INPUT RECORDS section start

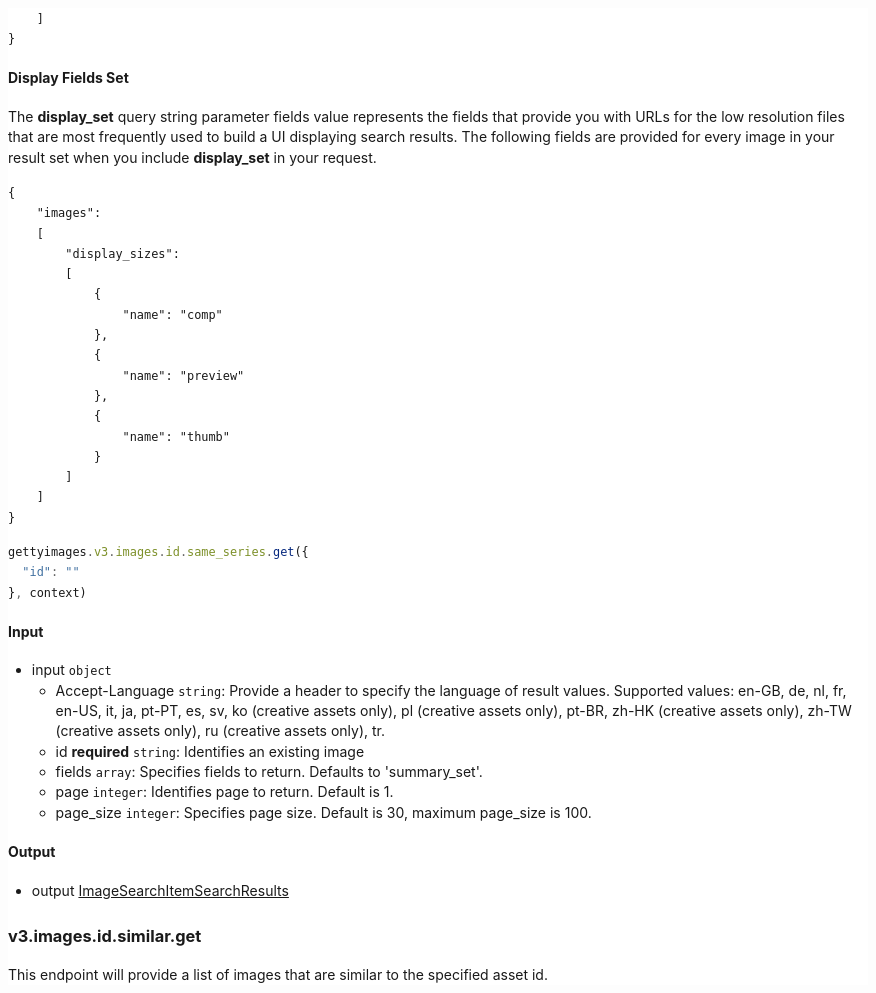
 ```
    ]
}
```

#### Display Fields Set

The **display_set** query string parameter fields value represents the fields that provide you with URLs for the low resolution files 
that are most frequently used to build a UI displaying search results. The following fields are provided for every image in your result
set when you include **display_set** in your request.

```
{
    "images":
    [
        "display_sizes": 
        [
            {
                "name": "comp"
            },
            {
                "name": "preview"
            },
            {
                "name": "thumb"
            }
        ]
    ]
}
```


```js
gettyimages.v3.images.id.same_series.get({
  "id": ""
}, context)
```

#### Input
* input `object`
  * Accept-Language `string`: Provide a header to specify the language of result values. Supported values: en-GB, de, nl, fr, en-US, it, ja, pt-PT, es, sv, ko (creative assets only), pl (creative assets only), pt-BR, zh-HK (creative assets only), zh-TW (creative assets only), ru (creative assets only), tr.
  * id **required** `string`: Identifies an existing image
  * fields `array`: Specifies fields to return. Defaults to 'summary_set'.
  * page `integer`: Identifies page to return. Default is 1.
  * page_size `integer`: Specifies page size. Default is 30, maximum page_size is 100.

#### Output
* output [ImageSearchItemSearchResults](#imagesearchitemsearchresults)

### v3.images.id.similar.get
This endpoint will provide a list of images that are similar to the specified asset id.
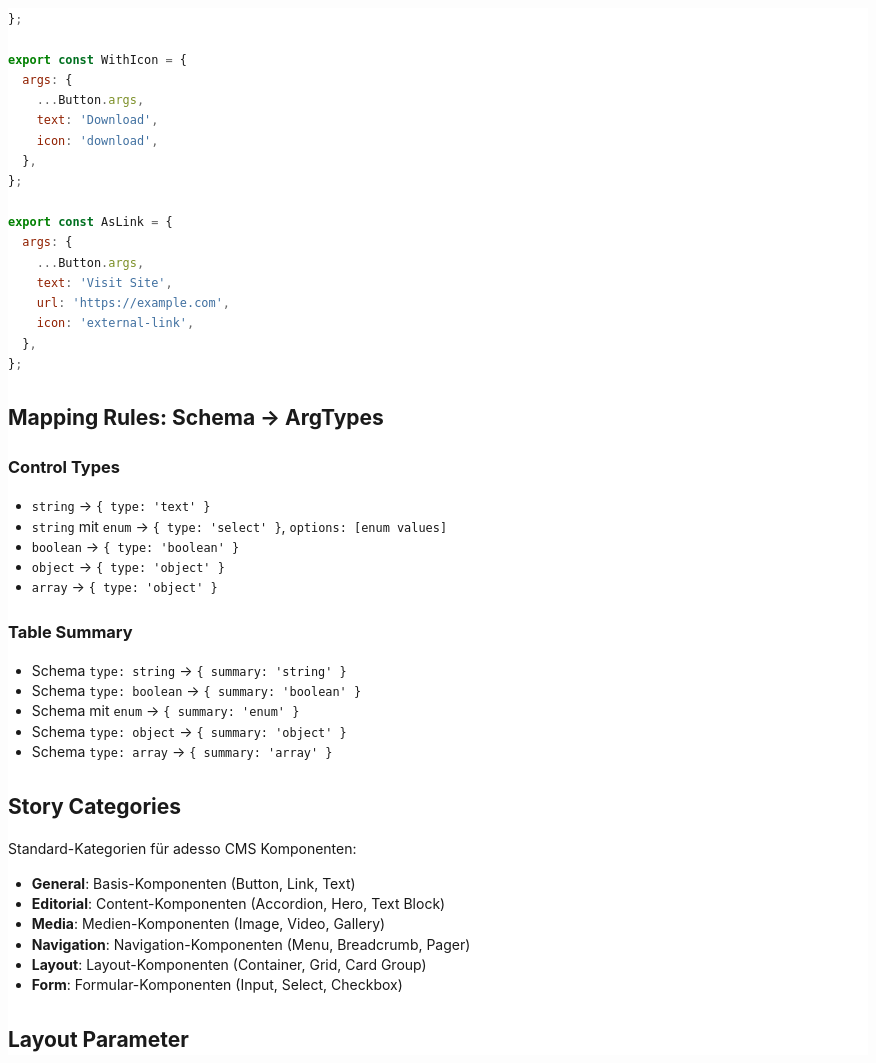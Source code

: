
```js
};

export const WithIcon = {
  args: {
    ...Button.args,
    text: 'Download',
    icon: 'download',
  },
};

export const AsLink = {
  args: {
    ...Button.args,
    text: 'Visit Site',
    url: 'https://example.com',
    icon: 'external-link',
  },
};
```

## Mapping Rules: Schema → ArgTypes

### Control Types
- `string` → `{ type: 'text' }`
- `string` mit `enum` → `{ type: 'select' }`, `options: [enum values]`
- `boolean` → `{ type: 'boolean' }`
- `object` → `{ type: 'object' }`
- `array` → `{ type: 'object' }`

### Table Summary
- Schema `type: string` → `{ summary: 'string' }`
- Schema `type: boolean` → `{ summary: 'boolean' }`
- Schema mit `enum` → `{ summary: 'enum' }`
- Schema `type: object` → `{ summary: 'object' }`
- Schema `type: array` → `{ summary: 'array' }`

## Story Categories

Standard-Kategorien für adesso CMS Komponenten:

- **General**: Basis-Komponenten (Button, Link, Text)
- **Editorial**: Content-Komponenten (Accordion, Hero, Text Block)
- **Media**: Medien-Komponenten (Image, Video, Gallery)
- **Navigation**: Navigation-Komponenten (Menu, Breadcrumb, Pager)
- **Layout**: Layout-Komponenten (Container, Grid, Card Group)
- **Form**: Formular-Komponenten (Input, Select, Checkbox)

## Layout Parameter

INPUT RECORDS section end
INPUT RECORDS section start

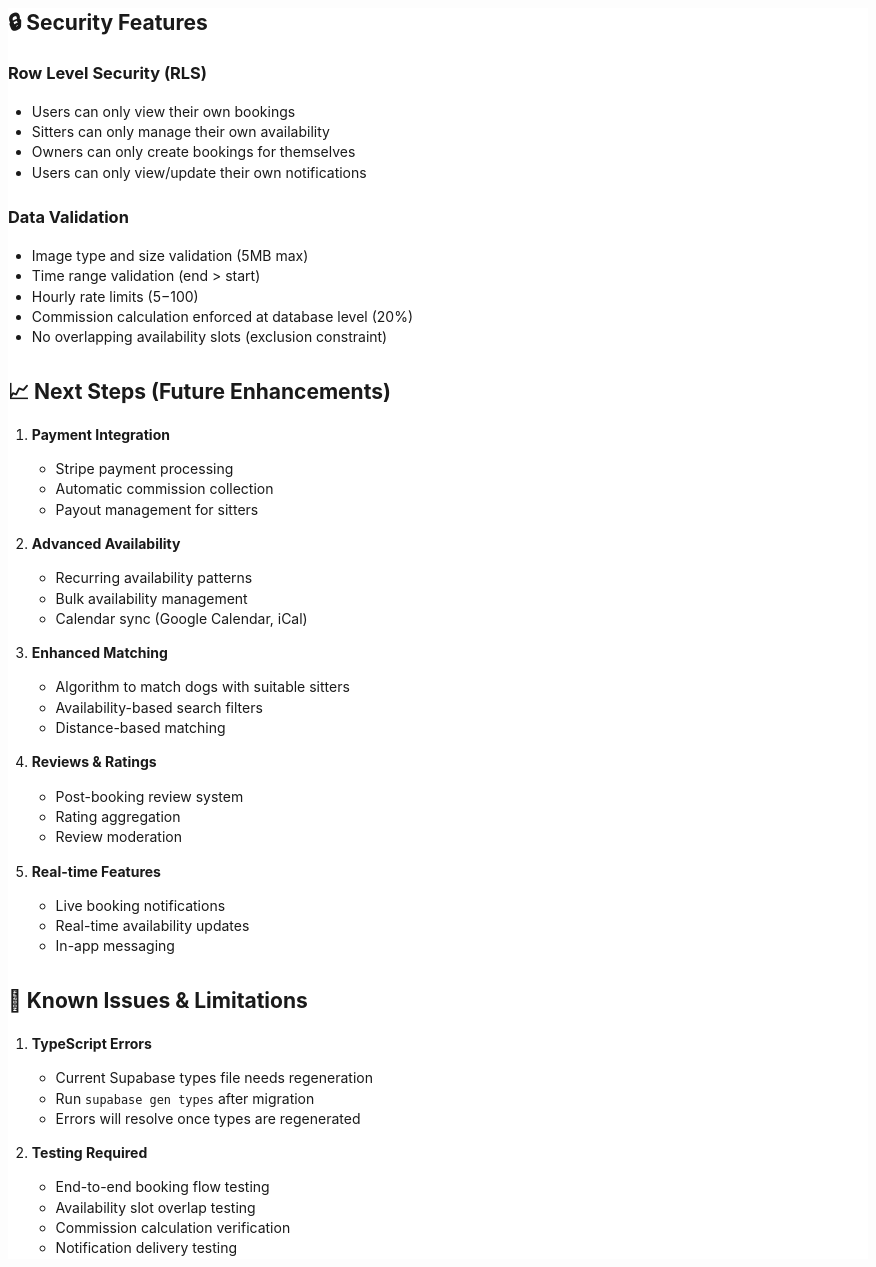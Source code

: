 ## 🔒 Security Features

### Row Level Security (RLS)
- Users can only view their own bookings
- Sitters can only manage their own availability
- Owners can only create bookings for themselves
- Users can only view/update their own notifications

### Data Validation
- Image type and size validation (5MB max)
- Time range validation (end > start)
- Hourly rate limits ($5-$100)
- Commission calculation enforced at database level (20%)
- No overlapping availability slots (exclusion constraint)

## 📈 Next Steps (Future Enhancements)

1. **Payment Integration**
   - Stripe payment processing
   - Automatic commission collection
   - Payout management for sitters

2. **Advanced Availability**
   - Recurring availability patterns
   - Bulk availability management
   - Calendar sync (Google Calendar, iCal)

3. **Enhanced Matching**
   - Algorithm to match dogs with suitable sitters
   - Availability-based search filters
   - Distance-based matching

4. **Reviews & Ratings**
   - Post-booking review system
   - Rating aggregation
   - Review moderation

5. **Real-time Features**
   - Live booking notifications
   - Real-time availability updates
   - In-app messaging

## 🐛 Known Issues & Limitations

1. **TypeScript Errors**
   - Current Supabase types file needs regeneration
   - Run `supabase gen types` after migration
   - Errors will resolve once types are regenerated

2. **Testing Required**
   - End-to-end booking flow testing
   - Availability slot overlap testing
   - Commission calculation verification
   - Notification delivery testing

INPUT RECORDS section end

ABOUT THIS TASK:
Reproduce every line from the listing above that holds the word "Specifies".

OUTPUT FOR THIS EXERCISE:
  * fields `array`: Specifies fields to return. Defaults to 'summary_set'.
  * page_size `integer`: Specifies page size. Default is 30, maximum page_size is 100.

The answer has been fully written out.